Find the line that contains "Before you begin, ensure"; then retype it and each line after it, exactly, through the final line of the data below.

*** Dataset records ***

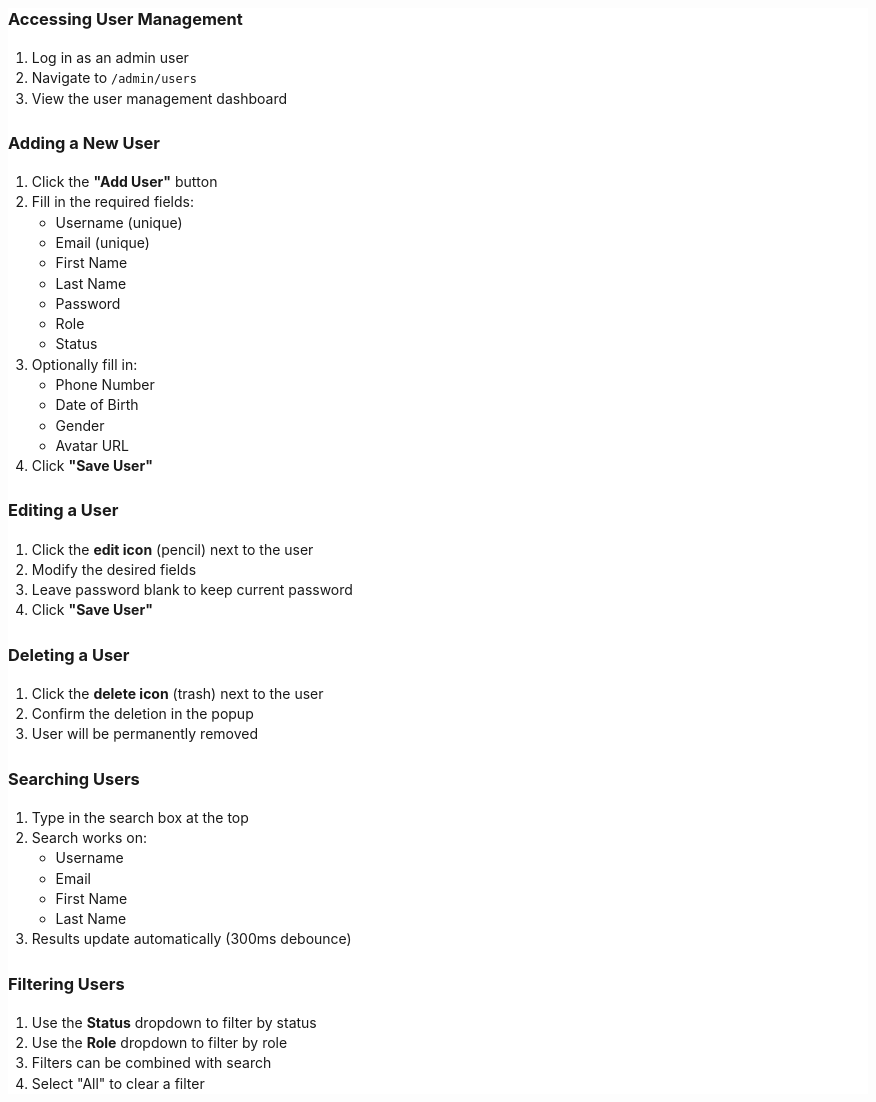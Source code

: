 ### Accessing User Management

1. Log in as an admin user
2. Navigate to `/admin/users`
3. View the user management dashboard

### Adding a New User

1. Click the **"Add User"** button
2. Fill in the required fields:
   - Username (unique)
   - Email (unique)
   - First Name
   - Last Name
   - Password
   - Role
   - Status
3. Optionally fill in:
   - Phone Number
   - Date of Birth
   - Gender
   - Avatar URL
4. Click **"Save User"**

### Editing a User

1. Click the **edit icon** (pencil) next to the user
2. Modify the desired fields
3. Leave password blank to keep current password
4. Click **"Save User"**

### Deleting a User

1. Click the **delete icon** (trash) next to the user
2. Confirm the deletion in the popup
3. User will be permanently removed

### Searching Users

1. Type in the search box at the top
2. Search works on:
   - Username
   - Email
   - First Name
   - Last Name
3. Results update automatically (300ms debounce)

### Filtering Users

1. Use the **Status** dropdown to filter by status
2. Use the **Role** dropdown to filter by role
3. Filters can be combined with search
4. Select "All" to clear a filter
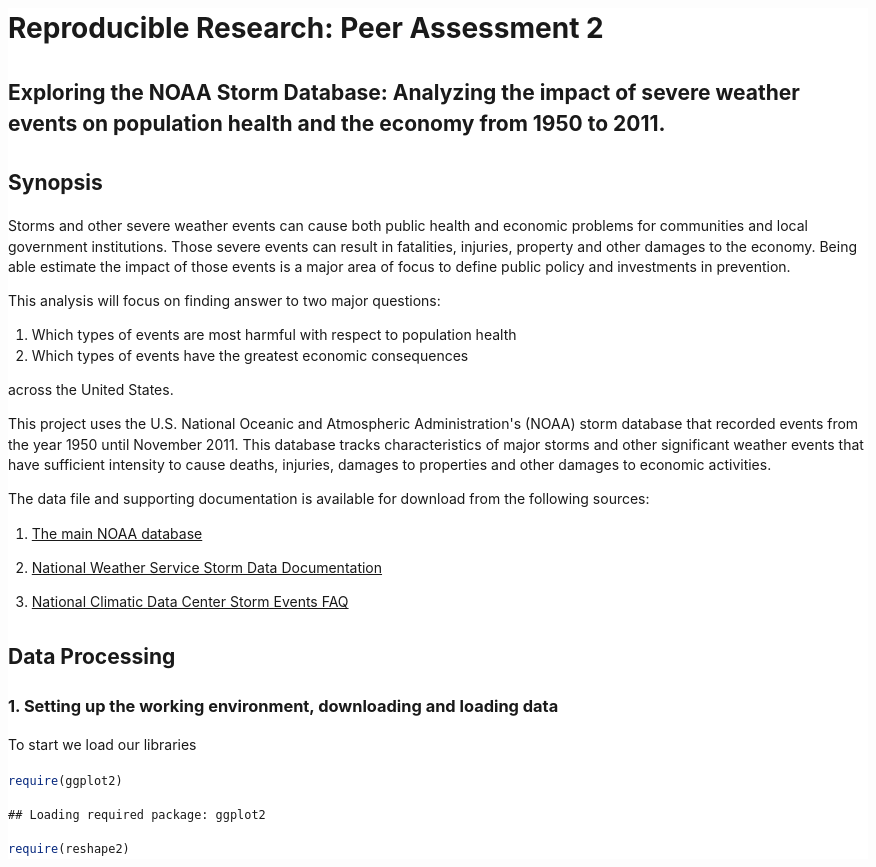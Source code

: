 # Reproducible Research: Peer Assessment 2

## Exploring the NOAA Storm Database: Analyzing the impact of severe weather events on population health and the economy from 1950 to 2011.

## Synopsis
Storms and other severe weather events can cause both public health and economic problems for communities and local government institutions. Those severe events can result in fatalities, injuries, property and other damages to the economy. Being able estimate the impact of those events is a major area of focus to define public policy and investments in prevention.

This analysis will focus on finding answer to two major questions:

1. Which types of events are most harmful with respect to population health
2. Which types of events have the greatest economic consequences

across the United States.

This project uses the U.S. National Oceanic and Atmospheric Administration's (NOAA) storm database that recorded events from the year 1950 until November 2011. This database tracks characteristics of major storms and other significant weather events that have sufficient intensity to cause deaths, injuries, damages to properties and other damages to economic activities.

The data file and supporting documentation is available for download from the following sources:

1. [The main NOAA database](https://d396qusza40orc.cloudfront.net/repdata%2Fdata%2FStormData.csv.bz2)

2. [National Weather Service Storm Data Documentation](https://d396qusza40orc.cloudfront.net/repdata%2Fpeer2_doc%2Fpd01016005curr.pdf)

3. [National Climatic Data Center Storm Events FAQ](https://d396qusza40orc.cloudfront.net/repdata%2Fpeer2_doc%2FNCDC%20Storm%20Events-FAQ%20Page.pdf)


## Data Processing

### 1. Setting up the working environment, downloading and loading data
To start we load our libraries


```r
require(ggplot2)
```

```
## Loading required package: ggplot2
```

```r
require(reshape2)
```
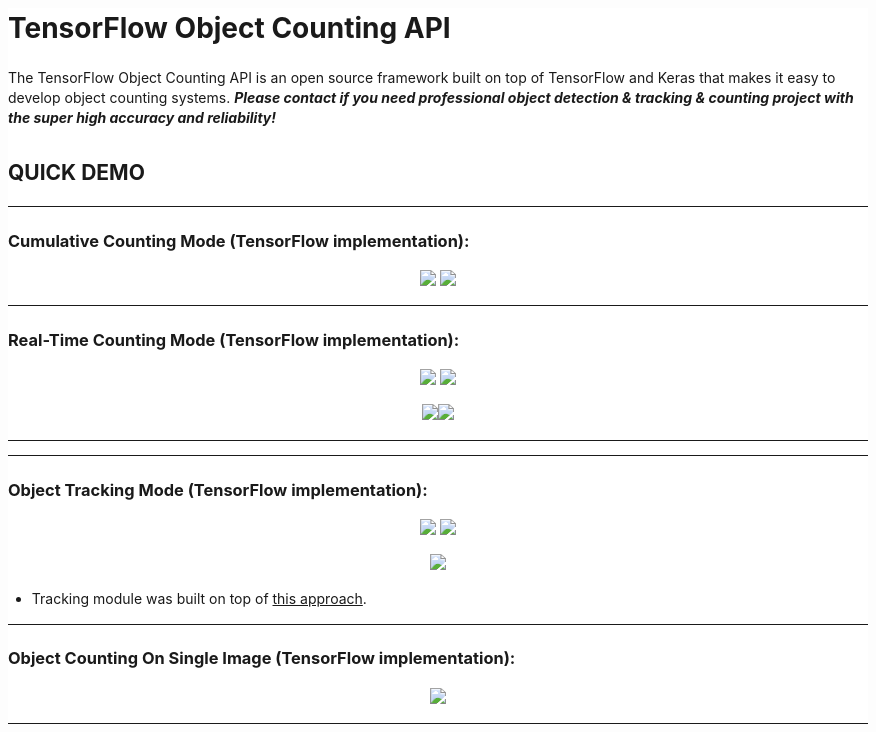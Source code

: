 # TensorFlow Object Counting API
The TensorFlow Object Counting API is an open source framework built on top of TensorFlow and Keras that makes it easy to develop object counting systems. ***Please contact if you need professional object detection & tracking & counting project with the super high accuracy and reliability!***

## QUICK DEMO

---
### Cumulative Counting Mode (TensorFlow implementation):
<p align="center">
  <img src="https://user-images.githubusercontent.com/22610163/107875666-4da86080-6ed2-11eb-9be8-cdd0815897cd.gif" | width=418> <img src="https://user-images.githubusercontent.com/22610163/43166945-c0744de0-8fa0-11e8-8985-9f863c59e859.gif" | width=400>
</p>

---
### Real-Time Counting Mode (TensorFlow implementation):
<p align="center">
  <img src="https://user-images.githubusercontent.com/22610163/42237325-1f964e82-7f06-11e8-966b-dfde98701c66.gif" | width=410> <img src="https://user-images.githubusercontent.com/22610163/42238435-77ac0d34-7f09-11e8-9609-e7c3c2c5af74.gif" | width=410>
</p>

<p align="center">
  <img src="https://user-images.githubusercontent.com/22610163/42241094-14163cc8-7f12-11e8-83ed-68021b5e3b33.gif" | width=410><img src="https://user-images.githubusercontent.com/22610163/42237904-d6a3ac22-7f07-11e8-88f8-5f21430d9503.gif" | width=410>
</p>

---

---
### Object Tracking Mode (TensorFlow implementation):
<p align="center">
  <img src="https://user-images.githubusercontent.com/22610163/70389634-4682ea00-19d3-11ea-84a2-3996a43e98fe.gif" | width=410> <img src="https://user-images.githubusercontent.com/22610163/70389738-6bc42800-19d4-11ea-971f-f19cb5b90140.gif" | width=410>
</p>

<p align="center">
  <img src="https://user-images.githubusercontent.com/22610163/70389764-e9883380-19d4-11ea-8c54-80935811c3fa.gif" | width=825>
</p>

- Tracking module was built on top of [this approach](https://github.com/kcg2015/Vehicle-Detection-and-Tracking).

---

### Object Counting On Single Image (TensorFlow implementation):
<p align="center">
<img src="https://user-images.githubusercontent.com/22610163/47524870-7c830e80-d8a4-11e8-8fd1-741193615a04.png" | width=750></p>

---
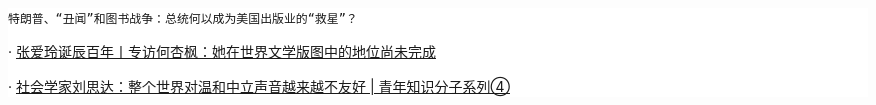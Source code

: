    特朗普、“丑闻”和图书战争：总统何以成为美国出版业的“救星”？
   </a>
  </p>
  <p>
   ·
   <a class="all-now" href="https://m.allnow.com/post/5f73ff6c533d103a90220592" rel="noopener noreferrer nofollow" target="_blank">
    张爱玲诞辰百年丨专访何杏枫：她在世界文学版图中的地位尚未完成
   </a>
  </p>
  <p>
   ·
   <a class="all-now" href="https://m.allhistory.com/ah/article/5f6dc69ded1d8d426eb1e066?rs=1&amp;pr=1&amp;type=999" target="_blank">
    社会学家刘思达：整个世界对温和中立声音越来越不友好 | 青年知识分子系列④
   </a>
  </p>
 </div>
</div>

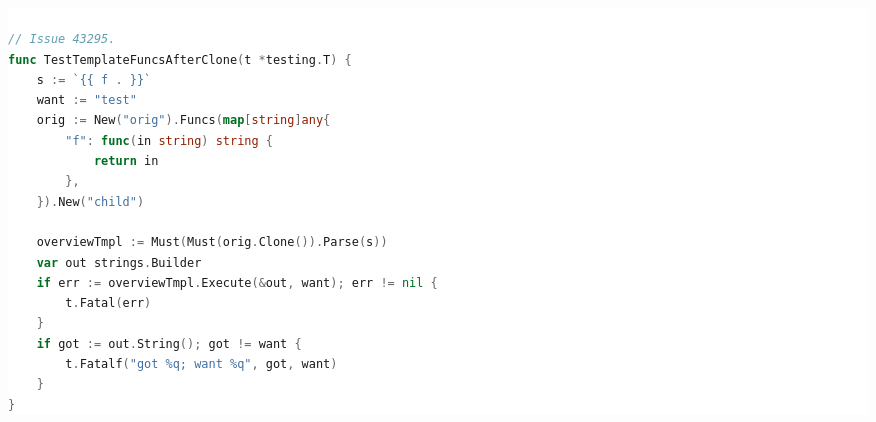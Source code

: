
 ```go

// Issue 43295.
func TestTemplateFuncsAfterClone(t *testing.T) {
	s := `{{ f . }}`
	want := "test"
	orig := New("orig").Funcs(map[string]any{
		"f": func(in string) string {
			return in
		},
	}).New("child")

	overviewTmpl := Must(Must(orig.Clone()).Parse(s))
	var out strings.Builder
	if err := overviewTmpl.Execute(&out, want); err != nil {
		t.Fatal(err)
	}
	if got := out.String(); got != want {
		t.Fatalf("got %q; want %q", got, want)
	}
}
```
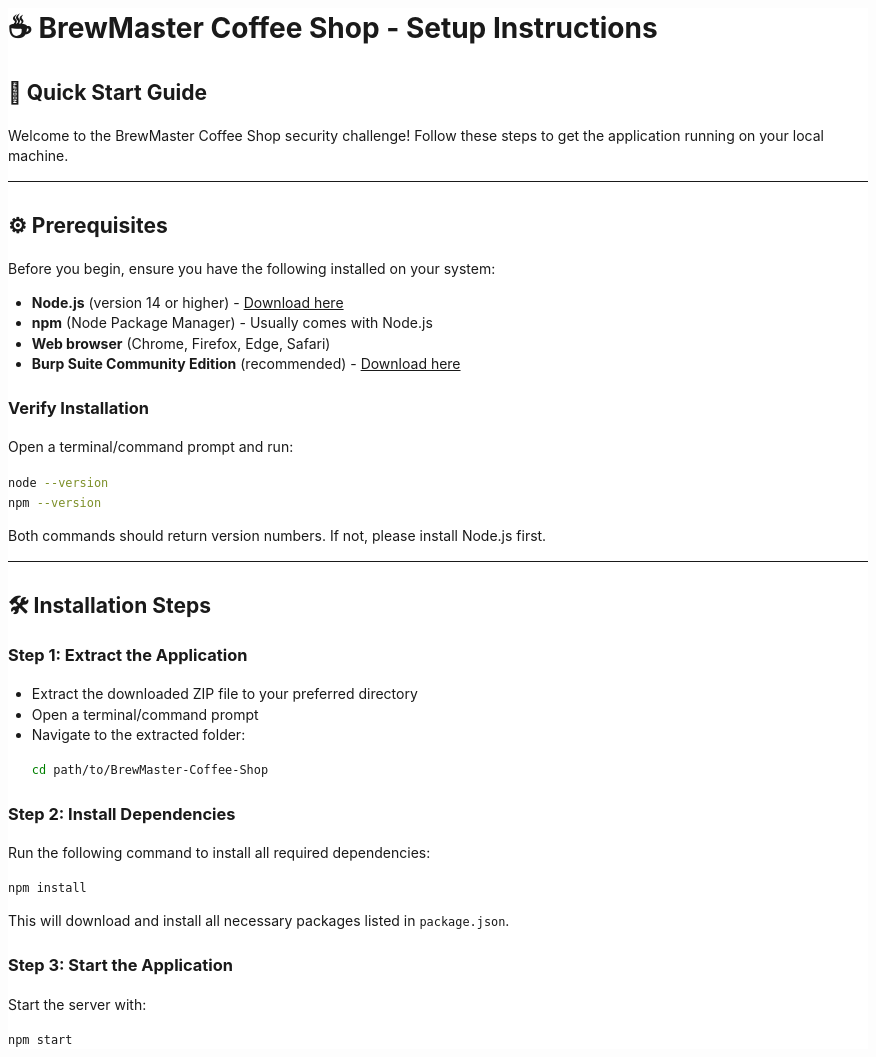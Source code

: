 # ☕ BrewMaster Coffee Shop - Setup Instructions

## 🚀 Quick Start Guide

Welcome to the BrewMaster Coffee Shop security challenge! Follow these steps to get the application running on your local machine.

---

## ⚙️ Prerequisites

Before you begin, ensure you have the following installed on your system:

- **Node.js** (version 14 or higher) - [Download here](https://nodejs.org/)
- **npm** (Node Package Manager) - Usually comes with Node.js
- **Web browser** (Chrome, Firefox, Edge, Safari)
- **Burp Suite Community Edition** (recommended) - [Download here](https://portswigger.net/burp/communitydownload)

### Verify Installation

Open a terminal/command prompt and run:
```bash
node --version
npm --version
```

Both commands should return version numbers. If not, please install Node.js first.

---

## 🛠️ Installation Steps

### Step 1: Extract the Application
- Extract the downloaded ZIP file to your preferred directory
- Open a terminal/command prompt
- Navigate to the extracted folder:
  ```bash
  cd path/to/BrewMaster-Coffee-Shop
  ```

### Step 2: Install Dependencies
Run the following command to install all required dependencies:
```bash
npm install
```

This will download and install all necessary packages listed in `package.json`.

### Step 3: Start the Application
Start the server with:
```bash
npm start
```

***

> **Your solution**
Before you begin, ensure you have the following installed on your system:

- **Node.js** (version 14 or higher) - [Download here](https://nodejs.org/)
- **npm** (Node Package Manager) - Usually comes with Node.js
- **Web browser** (Chrome, Firefox, Edge, Safari)
- **Burp Suite Community Edition** (recommended) - [Download here](https://portswigger.net/burp/communitydownload)

### Verify Installation

Open a terminal/command prompt and run:
```bash
node --version
npm --version
```

Both commands should return version numbers. If not, please install Node.js first.

---

## 🛠️ Installation Steps

### Step 1: Extract the Application
- Extract the downloaded ZIP file to your preferred directory
- Open a terminal/command prompt
- Navigate to the extracted folder:
  ```bash
  cd path/to/BrewMaster-Coffee-Shop
  ```

### Step 2: Install Dependencies
Run the following command to install all required dependencies:
```bash
npm install
```

This will download and install all necessary packages listed in `package.json`.

### Step 3: Start the Application
Start the server with:
```bash
npm start
```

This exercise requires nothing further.